Sleeping with the light on: good or bad habit?
- Posted on 18/03/2025 17:44
- Film
- By abelozih@sante-education.tg
Extract from the article: Many adults have got into the habit of sleeping with the light on, a practice they often pass on to their children. This unconsciously harmless habit can have harmful long-term consequences for health.
Many
adults have got into the habit of sleeping with the light on, a practice they
often pass on to their children. This unconsciously harmless habit can have
harmful long-term consequences for health.
Exposure
to artificial light during sleep disrupts the biological clock, affecting the
production of melatonin, the sleep hormone. ‘This
exposure also sometimes prevents the body from getting deep, restorative sleep.
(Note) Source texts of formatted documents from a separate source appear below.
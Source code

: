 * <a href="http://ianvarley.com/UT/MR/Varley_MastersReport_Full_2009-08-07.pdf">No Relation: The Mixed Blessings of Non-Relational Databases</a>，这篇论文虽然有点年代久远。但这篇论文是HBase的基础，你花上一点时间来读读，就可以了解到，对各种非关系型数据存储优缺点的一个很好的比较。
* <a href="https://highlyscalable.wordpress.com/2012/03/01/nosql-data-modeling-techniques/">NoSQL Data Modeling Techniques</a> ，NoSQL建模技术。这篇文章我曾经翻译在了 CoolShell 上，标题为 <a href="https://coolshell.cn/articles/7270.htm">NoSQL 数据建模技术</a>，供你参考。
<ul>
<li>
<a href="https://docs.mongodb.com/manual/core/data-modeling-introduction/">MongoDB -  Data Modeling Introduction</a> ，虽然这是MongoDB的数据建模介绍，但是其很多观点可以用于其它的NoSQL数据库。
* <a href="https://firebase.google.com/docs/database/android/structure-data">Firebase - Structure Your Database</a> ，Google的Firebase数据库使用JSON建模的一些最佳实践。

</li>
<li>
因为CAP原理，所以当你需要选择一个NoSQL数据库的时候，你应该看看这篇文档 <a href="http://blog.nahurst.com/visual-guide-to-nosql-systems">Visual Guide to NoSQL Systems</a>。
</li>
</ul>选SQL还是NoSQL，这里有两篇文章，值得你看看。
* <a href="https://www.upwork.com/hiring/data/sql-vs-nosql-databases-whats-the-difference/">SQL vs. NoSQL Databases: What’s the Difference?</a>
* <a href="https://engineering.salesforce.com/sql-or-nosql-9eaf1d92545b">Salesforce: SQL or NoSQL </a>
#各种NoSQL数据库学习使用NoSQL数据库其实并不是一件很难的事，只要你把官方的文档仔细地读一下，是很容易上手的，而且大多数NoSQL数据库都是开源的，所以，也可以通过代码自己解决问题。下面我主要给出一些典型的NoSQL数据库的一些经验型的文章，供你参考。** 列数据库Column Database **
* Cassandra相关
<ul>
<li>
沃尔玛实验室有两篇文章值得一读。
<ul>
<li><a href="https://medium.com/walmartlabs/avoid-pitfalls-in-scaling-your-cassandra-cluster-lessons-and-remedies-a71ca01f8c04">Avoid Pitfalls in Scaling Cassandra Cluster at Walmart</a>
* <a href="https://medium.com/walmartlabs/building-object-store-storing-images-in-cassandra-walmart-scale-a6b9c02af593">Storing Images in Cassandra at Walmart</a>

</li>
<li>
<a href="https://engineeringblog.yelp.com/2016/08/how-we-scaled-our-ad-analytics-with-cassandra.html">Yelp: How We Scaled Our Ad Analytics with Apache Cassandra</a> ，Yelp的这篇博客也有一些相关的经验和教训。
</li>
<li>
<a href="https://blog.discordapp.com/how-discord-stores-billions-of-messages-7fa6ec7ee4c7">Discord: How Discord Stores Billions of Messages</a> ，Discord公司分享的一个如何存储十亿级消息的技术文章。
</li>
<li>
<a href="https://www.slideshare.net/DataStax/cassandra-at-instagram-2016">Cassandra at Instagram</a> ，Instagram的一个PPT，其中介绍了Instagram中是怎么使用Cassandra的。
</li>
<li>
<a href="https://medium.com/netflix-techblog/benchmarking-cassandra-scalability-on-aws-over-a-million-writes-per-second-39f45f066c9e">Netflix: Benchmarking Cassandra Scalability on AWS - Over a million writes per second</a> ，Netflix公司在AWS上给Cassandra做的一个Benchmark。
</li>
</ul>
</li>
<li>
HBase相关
In children, whose internal clock is still developing, these disruptions can be
particularly problematic, leading to sleep disorders, reduced sleep quality
and, ultimately, health problems such as obesity, diabetes and mood disorders’,
explains Dr Jean-Claude Bakpatina, General Practitioner at the Floreal Clinic
(Lomé).
Recent
studies have highlighted the harmful effects of artificial light at night on
health. A study by the Feinberg School of Medicine in Chicago, published in
2022 in the journal Proceedings of the
National Academy of Sciences (PNAS), revealed that exposure to light during
sleep disrupts blood sugar and cardiovascular regulation. As well as disrupting the sleep cycle,
exposure to light during the night, even at low levels, has a direct impact on
our metabolism. Researchers have found that a single night spent in a brightly
lit environment is enough to increase heart rate, reduce its variability and
increase resistance to insulin, a hormone essential for regulating blood sugar
levels.These metabolic disturbances are not insignificant: they significantly increase
the risk of developing type 2 diabetes and cardiovascular problems.In addition,
the study reveals a link between exposure to night-time light and obesity,
particularly in women. These results underline the crucial importance of
darkness for restful sleep and optimal health.
To
reduce exposure to light during sleep, ‘we
recommend adopting simple but effective measures, such as installing blackout
curtains, switching off electronic devices, using a sleep mask and reducing the
light intensity of light bulbs before bedtime’, stresses Dr Jean-Claude
Bakpatina, General Practitioner. These precautions, combined with adequate
exposure to natural light during the day, are essential for preserving our
biological clock and our general well-being.